# The task
Among the lines of the records, please find those that contain the word "Pass" and copy them.

# Record extracts

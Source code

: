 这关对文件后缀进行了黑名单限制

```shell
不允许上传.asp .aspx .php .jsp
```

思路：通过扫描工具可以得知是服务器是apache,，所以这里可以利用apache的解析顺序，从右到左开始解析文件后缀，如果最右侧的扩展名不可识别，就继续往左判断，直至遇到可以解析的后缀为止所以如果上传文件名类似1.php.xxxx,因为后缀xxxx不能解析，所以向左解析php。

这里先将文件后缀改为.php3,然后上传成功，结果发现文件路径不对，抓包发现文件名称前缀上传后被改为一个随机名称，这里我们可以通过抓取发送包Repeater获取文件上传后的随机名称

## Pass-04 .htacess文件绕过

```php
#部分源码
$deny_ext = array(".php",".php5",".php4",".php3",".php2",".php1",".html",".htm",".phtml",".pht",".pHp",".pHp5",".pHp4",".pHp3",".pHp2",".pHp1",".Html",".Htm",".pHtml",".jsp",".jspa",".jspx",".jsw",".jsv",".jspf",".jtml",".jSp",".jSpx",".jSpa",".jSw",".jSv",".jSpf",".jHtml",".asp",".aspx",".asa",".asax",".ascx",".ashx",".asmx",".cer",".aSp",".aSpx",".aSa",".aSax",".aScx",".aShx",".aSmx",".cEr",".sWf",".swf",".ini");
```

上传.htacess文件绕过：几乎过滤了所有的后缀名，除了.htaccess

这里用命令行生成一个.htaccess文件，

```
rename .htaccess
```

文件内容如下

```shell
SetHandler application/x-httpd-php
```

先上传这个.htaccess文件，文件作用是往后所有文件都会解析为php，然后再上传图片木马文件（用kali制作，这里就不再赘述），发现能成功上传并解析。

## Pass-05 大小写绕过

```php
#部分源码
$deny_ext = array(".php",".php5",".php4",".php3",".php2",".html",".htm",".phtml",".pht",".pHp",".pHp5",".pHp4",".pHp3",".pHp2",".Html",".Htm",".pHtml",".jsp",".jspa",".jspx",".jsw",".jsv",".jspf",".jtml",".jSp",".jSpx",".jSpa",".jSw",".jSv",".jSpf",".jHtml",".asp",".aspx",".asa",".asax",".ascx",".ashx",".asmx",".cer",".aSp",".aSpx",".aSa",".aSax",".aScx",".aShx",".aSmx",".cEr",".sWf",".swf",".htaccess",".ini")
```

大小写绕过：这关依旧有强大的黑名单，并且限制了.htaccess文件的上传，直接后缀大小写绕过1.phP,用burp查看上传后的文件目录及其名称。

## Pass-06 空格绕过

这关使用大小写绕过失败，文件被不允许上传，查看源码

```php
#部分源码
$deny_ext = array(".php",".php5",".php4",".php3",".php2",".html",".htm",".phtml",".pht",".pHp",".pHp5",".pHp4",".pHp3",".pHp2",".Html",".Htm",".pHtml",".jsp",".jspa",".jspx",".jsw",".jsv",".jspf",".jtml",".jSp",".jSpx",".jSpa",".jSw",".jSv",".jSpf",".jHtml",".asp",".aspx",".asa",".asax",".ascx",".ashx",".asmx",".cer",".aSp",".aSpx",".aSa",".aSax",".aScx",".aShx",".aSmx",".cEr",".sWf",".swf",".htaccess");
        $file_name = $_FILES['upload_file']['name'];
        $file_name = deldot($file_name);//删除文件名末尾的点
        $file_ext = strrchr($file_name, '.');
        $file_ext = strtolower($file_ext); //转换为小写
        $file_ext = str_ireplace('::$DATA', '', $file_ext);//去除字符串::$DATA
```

# Result for this task
## Pass-04 .htacess文件绕过
## Pass-05 大小写绕过
## Pass-06 空格绕过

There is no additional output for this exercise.